The story revolves around an unnamed narrator who has become bored with his middle-class lifestyle in which he is employed by an automobile manufacturer to
investigate accidents to determine whether it will cost the manufacturer more to settle claims on automotive defects or initiate a recall of all of the products. He is an insomniac who craves Ikea products and other catalog-order items to decorate his condo and spends his time cleaning and traveling. When he meets Tyler Durden (Pitt) he finds new methods of dealing with, and living, life. The two set off on an adventure to masculinize their lives as a reaction against the feminization of men in America and try to remake society in a manner they believe will free the masses to better, more natural lives.

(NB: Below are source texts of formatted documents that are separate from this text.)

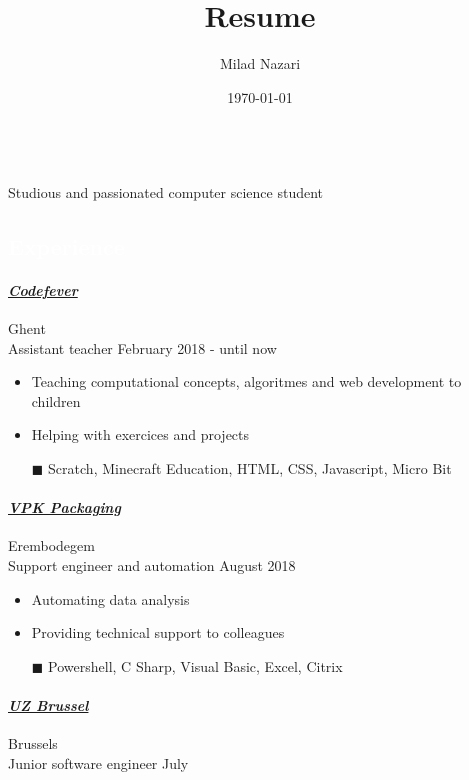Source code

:\documentclass[a4paper, twoside]{article} \usepackage[default]{sourcesanspro} \usepackage[margin=0.6in]{geometry} \usepackage{amssymb} \usepackage[T1]{fontenc} \usepackage[utf8]{inputenc} \usepackage{graphicx} \usepackage{float} \usepackage{wrapfig} \usepackage{hyperref} \usepackage[dvipsnames, table]{xcolor} \usepackage{setspace} \usepackage{multirow} \usepackage{booktabs} \usepackage{multicol} \setlength{\multicolsep}{1.0pt} \usepackage{mdframed} \usepackage{xcolor} \usepackage{tabu} \renewcommand{\labelitemi}{\color{blueLight}$\blacksquare$} \renewcommand\labelitemii{$\square$} \definecolor{blueLight}{RGB}{0, 119, 181} \definecolor{blueDark}{RGB}{0, 75, 119} \definecolor{gray}{RGB}{109, 111, 114} \definecolor{grayBorder}{RGB}{202, 204, 206} \definecolor{grayDark}{RGB}{49, 51, 53} \definecolor{grayLight}{RGB}{245, 245, 245} \definecolor{orange}{RGB}{216, 133, 78} \definecolor{white}{RGB}{255, 255, 255} \mdfsetup{ linecolor = blueLight, outerlinewidth = 2pt, skipabove = 0pt, innertopmargin = -10pt, innerbottommargin = 4pt, innerrightmargin = 4pt, innerleftmargin = 4pt, leftmargin = 4pt, rightmargin = 4pt, rightline=false, leftline=false, backgroundcolor=blueLight } \title{Resume} \author{ Milad Nazari } \date{\today} \pagenumbering{gobble}
\begin{document}
 
\begin{multicols}{2}  \\ \noindent Studious and passionated computer science student \paragraph{}  \hfill{}\par \hfill{}\par \hfill{}\par \end{multicols} \begin{mdframed} \section*{\textcolor{white}{ Experience }} \end{mdframed} \paragraph{\textbf{\textit{\href{https://codefever.be }{\textcolor{blueDark}{ Codefever }}}}} \hfill\small Ghent \\ Assistant teacher \hfill\small February 2018 - until now \begin{itemize} \itemsep-0.2em \item Teaching computational concepts, algoritmes and web development to children \item Helping with exercices and projects \item[\color{orange}$\blacksquare$] Scratch, Minecraft Education, HTML, CSS, Javascript, Micro Bit \end{itemize} \paragraph{\textbf{\textit{\href{https://vpkgroup.com }{\textcolor{blueDark}{ VPK Packaging }}}}} \hfill\small Erembodegem \\ Support engineer and automation \hfill\small August 2018 \begin{itemize} \itemsep-0.2em \item Automating data analysis \item Providing technical support to colleagues \item[\color{orange}$\blacksquare$] Powershell, C Sharp, Visual Basic, Excel, Citrix \end{itemize} \paragraph{\textbf{\textit{\href{https://uzbrussel.be }{\textcolor{blueDark}{ UZ Brussel }}}}} \hfill\small Brussels \\ Junior software engineer \hfill\small July 
\end{document}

The visual effects are astoundingly well-done. The very introduction to the film is a shot zooming out from a single firing neuron in the brain through the brain’s fear
centers, through the skull and tissue, onto the skin, and then up the barrel of what is ultimately see to be a gun held in the narrator’s mouth. Other instances of this fluid camera tracking take place throughout the film and another instance, roughly a third of the way through the movie is a camera tracking out of an office trashcan filled with consumer garbage with items appearing similar to planets and galaxies in space travel.
This film is easy to recommend for viewing. Though it has an abnormally strong cult following, for some reason it remains unknown to large segments of the movie-going public.